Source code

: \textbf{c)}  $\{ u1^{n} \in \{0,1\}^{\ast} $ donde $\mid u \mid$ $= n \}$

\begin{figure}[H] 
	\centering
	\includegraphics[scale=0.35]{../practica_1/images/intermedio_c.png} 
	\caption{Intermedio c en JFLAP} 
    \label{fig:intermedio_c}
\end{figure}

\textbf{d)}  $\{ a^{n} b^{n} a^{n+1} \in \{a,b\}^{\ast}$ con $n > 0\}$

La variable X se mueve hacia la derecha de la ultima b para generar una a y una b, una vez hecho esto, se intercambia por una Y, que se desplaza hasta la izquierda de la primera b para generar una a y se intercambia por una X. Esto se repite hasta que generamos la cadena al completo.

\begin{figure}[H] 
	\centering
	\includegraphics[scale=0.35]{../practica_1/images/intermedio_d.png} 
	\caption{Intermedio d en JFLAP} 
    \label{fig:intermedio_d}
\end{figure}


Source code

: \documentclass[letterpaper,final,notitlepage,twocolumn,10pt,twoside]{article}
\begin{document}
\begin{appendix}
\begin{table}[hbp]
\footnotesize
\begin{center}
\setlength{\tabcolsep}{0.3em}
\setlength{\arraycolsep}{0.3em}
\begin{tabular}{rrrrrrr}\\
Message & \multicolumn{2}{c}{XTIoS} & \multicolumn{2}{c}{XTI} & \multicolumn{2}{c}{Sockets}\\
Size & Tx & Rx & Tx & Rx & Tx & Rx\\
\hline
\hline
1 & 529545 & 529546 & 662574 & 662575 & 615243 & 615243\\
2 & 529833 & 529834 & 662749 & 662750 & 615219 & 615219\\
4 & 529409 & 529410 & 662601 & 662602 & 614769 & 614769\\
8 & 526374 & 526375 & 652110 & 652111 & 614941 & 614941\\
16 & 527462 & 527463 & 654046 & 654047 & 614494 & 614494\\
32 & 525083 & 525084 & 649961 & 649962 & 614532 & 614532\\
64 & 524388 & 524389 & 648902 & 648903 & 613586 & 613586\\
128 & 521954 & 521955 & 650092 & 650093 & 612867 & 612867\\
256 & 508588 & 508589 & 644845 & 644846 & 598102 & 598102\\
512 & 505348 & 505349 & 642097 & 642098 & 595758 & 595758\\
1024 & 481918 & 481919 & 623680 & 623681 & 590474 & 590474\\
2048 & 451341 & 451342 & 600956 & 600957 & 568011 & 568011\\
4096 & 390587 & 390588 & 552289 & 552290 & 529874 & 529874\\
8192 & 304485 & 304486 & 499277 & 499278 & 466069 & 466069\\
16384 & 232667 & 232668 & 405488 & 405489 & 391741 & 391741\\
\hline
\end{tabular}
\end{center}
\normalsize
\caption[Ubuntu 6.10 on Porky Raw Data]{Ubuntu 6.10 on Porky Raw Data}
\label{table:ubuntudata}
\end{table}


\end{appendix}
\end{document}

—————

### Your objective
Taking care to miss no line, set down the whole listing above exactly.

### Answer box
Source code

: \textbf{c)}  $\{ u1^{n} \in \{0,1\}^{\ast} $ donde $\mid u \mid$ $= n \}$

\begin{figure}[H] 
	\centering
	\includegraphics[scale=0.35]{../practica_1/images/intermedio_c.png} 
	\caption{Intermedio c en JFLAP} 
    \label{fig:intermedio_c}
\end{figure}

\textbf{d)}  $\{ a^{n} b^{n} a^{n+1} \in \{a,b\}^{\ast}$ con $n > 0\}$

La variable X se mueve hacia la derecha de la ultima b para generar una a y una b, una vez hecho esto, se intercambia por una Y, que se desplaza hasta la izquierda de la primera b para generar una a y se intercambia por una X. Esto se repite hasta que generamos la cadena al completo.

\begin{figure}[H] 
	\centering
	\includegraphics[scale=0.35]{../practica_1/images/intermedio_d.png} 
	\caption{Intermedio d en JFLAP} 
    \label{fig:intermedio_d}
\end{figure}


Source code

: \documentclass[letterpaper,final,notitlepage,twocolumn,10pt,twoside]{article}
\begin{document}
\begin{appendix}
\begin{table}[hbp]
\footnotesize
\begin{center}
\setlength{\tabcolsep}{0.3em}
\setlength{\arraycolsep}{0.3em}
\begin{tabular}{rrrrrrr}\\
Message & \multicolumn{2}{c}{XTIoS} & \multicolumn{2}{c}{XTI} & \multicolumn{2}{c}{Sockets}\\
Size & Tx & Rx & Tx & Rx & Tx & Rx\\
\hline
\hline
1 & 529545 & 529546 & 662574 & 662575 & 615243 & 615243\\
2 & 529833 & 529834 & 662749 & 662750 & 615219 & 615219\\
4 & 529409 & 529410 & 662601 & 662602 & 614769 & 614769\\
8 & 526374 & 526375 & 652110 & 652111 & 614941 & 614941\\
16 & 527462 & 527463 & 654046 & 654047 & 614494 & 614494\\
32 & 525083 & 525084 & 649961 & 649962 & 614532 & 614532\\
64 & 524388 & 524389 & 648902 & 648903 & 613586 & 613586\\
128 & 521954 & 521955 & 650092 & 650093 & 612867 & 612867\\
256 & 508588 & 508589 & 644845 & 644846 & 598102 & 598102\\
512 & 505348 & 505349 & 642097 & 642098 & 595758 & 595758\\
1024 & 481918 & 481919 & 623680 & 623681 & 590474 & 590474\\
2048 & 451341 & 451342 & 600956 & 600957 & 568011 & 568011\\
4096 & 390587 & 390588 & 552289 & 552290 & 529874 & 529874\\
8192 & 304485 & 304486 & 499277 & 499278 & 466069 & 466069\\
16384 & 232667 & 232668 & 405488 & 405489 & 391741 & 391741\\
\hline
\end{tabular}
\end{center}
\normalsize
\caption[Ubuntu 6.10 on Porky Raw Data]{Ubuntu 6.10 on Porky Raw Data}
\label{table:ubuntudata}
\end{table}


\end{appendix}
\end{document}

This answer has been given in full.